■ **TASK INPUTS**
......

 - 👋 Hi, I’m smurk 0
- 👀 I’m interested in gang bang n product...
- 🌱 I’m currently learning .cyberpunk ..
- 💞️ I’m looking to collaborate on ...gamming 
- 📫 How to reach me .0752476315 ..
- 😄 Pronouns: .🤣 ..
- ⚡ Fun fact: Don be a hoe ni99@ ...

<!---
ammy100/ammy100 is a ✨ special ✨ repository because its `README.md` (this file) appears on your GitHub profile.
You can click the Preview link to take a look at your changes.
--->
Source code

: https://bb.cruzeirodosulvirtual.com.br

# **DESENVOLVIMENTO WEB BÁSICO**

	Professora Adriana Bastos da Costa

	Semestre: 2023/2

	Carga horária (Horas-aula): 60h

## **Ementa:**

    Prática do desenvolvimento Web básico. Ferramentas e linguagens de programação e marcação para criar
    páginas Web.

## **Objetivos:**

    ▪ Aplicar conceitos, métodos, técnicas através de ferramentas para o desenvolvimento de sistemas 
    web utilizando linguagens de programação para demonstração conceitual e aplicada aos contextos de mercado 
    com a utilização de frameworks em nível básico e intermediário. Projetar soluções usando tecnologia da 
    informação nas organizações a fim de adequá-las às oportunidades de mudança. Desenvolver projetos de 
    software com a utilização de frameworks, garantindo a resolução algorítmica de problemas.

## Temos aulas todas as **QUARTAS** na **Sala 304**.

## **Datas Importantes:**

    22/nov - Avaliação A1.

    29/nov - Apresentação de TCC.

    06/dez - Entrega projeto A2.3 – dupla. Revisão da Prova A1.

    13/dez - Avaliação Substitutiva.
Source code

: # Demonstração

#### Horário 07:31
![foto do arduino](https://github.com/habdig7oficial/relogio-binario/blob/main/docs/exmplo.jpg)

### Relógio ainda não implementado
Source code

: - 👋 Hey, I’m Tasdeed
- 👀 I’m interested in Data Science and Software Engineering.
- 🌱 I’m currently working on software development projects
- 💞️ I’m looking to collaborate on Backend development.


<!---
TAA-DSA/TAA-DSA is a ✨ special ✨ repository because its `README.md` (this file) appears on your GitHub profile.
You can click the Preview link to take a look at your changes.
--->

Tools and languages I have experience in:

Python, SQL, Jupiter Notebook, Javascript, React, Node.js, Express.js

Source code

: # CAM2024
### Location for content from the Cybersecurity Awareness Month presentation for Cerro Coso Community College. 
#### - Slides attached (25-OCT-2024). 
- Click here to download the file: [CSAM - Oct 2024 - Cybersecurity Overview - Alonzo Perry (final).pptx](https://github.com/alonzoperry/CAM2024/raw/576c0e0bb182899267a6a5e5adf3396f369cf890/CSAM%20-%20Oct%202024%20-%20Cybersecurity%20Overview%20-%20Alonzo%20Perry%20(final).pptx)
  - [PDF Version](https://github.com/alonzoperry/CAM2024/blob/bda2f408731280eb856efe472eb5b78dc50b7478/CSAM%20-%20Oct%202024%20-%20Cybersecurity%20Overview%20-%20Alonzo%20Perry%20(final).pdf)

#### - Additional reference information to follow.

......

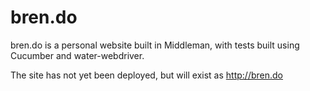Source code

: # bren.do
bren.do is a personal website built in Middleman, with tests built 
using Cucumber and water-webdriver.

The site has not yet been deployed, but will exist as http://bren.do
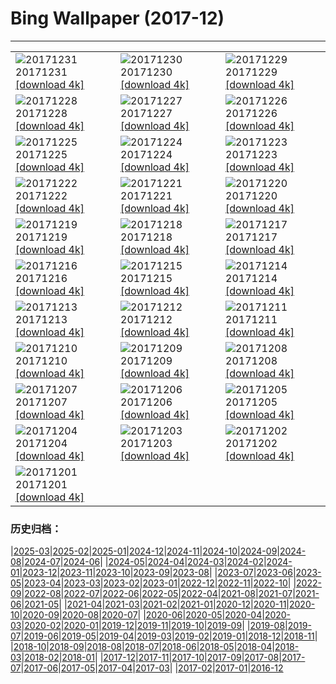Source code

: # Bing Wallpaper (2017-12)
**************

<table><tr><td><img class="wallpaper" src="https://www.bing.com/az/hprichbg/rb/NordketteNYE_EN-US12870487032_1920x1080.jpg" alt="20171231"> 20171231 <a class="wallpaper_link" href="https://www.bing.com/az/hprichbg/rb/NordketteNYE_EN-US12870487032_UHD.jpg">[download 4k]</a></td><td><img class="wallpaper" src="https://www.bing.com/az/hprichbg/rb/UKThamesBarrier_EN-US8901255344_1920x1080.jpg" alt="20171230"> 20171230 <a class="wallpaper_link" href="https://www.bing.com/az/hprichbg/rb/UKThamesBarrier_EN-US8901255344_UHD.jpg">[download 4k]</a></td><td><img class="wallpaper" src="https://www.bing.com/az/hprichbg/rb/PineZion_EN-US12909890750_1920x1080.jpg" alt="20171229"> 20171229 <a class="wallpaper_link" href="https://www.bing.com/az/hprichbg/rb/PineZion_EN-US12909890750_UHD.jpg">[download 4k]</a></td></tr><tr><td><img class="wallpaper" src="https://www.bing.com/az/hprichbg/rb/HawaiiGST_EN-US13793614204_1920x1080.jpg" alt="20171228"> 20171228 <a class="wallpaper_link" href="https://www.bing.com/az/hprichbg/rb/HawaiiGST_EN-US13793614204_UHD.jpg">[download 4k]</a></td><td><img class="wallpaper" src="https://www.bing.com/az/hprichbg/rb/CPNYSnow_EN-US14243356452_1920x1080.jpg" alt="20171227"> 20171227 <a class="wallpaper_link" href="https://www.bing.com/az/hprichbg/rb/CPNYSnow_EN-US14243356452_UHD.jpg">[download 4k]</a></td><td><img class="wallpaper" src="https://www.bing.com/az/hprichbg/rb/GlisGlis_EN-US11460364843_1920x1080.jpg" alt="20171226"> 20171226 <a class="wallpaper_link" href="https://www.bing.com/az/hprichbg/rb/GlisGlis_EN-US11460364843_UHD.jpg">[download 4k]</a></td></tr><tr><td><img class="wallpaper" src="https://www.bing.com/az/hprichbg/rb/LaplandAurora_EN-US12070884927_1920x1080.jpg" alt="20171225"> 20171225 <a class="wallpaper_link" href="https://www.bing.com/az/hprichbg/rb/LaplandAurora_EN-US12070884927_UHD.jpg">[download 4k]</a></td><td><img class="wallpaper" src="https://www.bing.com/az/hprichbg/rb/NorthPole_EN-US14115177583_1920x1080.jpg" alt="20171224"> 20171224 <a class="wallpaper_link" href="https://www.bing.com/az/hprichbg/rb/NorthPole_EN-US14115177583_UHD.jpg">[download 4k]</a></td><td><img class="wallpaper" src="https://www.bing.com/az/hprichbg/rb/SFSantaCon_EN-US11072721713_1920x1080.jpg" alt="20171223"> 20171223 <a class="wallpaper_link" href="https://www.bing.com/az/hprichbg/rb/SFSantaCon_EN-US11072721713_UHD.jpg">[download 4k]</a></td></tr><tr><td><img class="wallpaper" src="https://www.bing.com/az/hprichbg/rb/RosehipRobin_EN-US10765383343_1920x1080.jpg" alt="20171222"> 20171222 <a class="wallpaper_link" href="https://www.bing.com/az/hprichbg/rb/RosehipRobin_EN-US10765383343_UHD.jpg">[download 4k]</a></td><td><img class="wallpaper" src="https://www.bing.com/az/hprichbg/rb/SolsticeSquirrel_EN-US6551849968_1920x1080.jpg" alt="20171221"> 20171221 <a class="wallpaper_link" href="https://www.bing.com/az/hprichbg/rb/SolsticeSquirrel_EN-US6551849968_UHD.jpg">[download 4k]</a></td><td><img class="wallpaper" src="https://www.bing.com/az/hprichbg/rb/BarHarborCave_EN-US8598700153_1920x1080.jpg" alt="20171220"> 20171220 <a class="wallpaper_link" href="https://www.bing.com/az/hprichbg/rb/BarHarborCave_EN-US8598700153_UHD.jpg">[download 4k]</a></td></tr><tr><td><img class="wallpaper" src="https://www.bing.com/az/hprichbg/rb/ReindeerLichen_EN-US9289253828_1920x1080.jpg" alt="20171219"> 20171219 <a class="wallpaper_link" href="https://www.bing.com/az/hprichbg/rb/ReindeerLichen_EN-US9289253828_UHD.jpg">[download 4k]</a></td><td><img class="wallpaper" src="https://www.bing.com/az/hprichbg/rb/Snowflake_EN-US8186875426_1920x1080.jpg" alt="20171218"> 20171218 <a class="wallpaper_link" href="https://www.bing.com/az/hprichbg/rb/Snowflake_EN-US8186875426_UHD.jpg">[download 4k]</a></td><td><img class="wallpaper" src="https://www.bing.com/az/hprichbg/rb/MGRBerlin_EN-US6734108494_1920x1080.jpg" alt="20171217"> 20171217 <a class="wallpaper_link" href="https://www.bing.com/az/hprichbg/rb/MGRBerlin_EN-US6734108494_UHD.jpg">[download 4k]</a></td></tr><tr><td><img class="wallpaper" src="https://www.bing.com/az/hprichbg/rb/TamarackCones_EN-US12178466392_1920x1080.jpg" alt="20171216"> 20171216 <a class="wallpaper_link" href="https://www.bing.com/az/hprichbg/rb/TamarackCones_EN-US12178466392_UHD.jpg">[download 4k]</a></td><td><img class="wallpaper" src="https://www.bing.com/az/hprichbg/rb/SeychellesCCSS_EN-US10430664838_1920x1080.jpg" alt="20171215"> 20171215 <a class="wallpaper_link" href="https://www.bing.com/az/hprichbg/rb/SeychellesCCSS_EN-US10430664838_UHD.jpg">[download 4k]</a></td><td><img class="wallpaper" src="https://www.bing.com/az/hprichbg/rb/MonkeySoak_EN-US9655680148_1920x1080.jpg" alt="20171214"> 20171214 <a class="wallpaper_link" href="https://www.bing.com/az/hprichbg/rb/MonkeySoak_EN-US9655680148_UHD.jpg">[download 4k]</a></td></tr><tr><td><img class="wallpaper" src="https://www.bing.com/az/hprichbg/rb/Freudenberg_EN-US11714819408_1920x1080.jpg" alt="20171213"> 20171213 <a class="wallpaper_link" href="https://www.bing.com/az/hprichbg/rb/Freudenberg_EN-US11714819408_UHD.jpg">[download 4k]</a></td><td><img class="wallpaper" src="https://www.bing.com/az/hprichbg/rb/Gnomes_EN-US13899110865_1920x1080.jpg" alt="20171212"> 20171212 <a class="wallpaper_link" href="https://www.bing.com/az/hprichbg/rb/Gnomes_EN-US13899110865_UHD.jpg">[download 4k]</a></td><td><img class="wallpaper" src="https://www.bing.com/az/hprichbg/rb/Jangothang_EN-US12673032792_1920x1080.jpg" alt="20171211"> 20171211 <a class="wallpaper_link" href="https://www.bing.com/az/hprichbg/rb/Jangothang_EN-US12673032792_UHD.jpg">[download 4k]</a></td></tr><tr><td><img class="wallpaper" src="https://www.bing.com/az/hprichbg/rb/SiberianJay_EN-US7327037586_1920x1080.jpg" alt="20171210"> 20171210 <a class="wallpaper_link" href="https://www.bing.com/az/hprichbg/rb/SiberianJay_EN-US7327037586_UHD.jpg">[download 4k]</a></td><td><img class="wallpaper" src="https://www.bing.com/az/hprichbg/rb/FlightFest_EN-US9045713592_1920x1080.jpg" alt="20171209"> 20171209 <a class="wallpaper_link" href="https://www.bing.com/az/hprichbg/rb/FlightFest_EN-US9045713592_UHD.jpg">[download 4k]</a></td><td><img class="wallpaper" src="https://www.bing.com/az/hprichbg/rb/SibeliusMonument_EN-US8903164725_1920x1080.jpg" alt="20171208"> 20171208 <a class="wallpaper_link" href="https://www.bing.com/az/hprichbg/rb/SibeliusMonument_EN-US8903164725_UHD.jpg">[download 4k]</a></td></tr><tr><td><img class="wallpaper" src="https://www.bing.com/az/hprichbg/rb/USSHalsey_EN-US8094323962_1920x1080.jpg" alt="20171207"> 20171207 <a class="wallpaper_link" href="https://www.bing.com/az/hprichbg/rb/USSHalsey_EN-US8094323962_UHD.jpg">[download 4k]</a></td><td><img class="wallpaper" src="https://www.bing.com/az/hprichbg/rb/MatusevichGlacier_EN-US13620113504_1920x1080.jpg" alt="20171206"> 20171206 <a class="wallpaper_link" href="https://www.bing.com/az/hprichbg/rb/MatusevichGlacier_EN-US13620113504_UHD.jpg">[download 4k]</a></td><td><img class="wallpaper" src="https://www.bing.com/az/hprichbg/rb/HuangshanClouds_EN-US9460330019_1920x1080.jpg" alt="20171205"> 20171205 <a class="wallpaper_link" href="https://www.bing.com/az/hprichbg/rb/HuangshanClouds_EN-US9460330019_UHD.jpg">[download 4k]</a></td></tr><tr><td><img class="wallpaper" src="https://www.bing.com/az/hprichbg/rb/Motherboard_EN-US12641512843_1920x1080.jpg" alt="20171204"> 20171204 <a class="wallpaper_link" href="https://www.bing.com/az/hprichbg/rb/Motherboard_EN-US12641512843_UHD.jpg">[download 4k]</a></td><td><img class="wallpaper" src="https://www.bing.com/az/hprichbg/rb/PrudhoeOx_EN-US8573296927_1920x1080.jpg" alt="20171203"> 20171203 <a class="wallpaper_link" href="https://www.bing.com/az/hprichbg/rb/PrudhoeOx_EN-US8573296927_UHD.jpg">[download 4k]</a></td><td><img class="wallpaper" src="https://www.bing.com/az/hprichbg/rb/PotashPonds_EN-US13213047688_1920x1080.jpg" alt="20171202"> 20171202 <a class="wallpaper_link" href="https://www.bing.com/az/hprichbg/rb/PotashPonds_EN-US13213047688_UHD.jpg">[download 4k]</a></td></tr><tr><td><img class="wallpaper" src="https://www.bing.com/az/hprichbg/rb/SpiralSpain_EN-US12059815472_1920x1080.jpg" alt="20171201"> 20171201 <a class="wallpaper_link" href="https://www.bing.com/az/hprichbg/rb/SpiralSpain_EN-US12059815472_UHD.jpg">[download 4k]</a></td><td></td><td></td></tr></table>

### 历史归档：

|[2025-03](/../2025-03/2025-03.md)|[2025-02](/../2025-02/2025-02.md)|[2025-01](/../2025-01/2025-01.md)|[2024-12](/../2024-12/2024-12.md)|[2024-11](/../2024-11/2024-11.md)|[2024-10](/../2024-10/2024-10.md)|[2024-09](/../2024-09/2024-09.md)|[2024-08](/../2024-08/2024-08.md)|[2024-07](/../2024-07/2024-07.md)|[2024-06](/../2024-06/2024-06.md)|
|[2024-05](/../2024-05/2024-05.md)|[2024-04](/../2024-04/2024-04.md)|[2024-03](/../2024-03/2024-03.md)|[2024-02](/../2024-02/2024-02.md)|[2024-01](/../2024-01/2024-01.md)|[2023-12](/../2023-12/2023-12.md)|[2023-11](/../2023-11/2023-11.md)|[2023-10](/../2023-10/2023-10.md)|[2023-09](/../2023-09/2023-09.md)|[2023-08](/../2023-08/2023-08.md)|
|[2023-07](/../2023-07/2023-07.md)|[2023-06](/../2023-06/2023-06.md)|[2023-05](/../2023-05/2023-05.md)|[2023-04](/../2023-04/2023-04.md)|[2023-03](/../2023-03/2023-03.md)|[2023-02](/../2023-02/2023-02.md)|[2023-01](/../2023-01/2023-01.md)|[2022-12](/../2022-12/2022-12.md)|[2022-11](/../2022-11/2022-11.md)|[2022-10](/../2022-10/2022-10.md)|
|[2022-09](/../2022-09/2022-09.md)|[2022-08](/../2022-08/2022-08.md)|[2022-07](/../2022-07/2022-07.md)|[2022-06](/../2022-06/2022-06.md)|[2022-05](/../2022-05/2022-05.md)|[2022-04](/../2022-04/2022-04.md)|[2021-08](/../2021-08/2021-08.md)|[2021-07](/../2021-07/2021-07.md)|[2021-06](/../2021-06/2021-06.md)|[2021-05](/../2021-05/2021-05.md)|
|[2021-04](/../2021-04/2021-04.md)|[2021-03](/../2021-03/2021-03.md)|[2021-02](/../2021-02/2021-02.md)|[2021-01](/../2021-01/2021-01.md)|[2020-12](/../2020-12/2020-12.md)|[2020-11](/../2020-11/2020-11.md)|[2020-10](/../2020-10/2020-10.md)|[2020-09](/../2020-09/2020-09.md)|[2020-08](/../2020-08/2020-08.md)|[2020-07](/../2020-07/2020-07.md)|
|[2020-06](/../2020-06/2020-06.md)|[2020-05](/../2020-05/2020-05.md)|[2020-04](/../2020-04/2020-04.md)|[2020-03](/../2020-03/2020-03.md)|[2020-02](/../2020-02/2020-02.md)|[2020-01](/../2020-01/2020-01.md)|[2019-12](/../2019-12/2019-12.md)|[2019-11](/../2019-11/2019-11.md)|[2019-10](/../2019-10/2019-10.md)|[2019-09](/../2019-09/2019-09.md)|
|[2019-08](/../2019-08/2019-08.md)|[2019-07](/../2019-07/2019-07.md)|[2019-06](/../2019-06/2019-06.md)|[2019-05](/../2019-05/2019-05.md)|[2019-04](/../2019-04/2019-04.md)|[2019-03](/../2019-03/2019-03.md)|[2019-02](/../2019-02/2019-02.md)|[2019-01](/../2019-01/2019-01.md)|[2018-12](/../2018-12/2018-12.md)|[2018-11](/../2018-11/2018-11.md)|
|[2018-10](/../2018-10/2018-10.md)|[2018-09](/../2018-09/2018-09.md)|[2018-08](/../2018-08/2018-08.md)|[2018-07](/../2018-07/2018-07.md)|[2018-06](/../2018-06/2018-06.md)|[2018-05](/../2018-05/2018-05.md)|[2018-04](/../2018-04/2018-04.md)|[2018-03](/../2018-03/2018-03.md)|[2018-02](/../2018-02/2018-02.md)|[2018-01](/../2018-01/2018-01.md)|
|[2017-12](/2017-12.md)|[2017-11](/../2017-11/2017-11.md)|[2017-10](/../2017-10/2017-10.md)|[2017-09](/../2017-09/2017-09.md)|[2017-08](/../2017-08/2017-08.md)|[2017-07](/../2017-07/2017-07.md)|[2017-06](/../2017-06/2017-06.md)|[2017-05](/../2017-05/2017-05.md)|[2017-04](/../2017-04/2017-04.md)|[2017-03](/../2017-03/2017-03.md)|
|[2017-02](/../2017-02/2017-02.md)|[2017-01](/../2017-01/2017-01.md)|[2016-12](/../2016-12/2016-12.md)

......

■ **TASK GOAL**
Every line in the data above that includes the word "interested" should be copied.

■ **YOUR RESPONSE**
- 👀 I’m interested in gang bang n product...
- 👀 I’m interested in Data Science and Software Engineering.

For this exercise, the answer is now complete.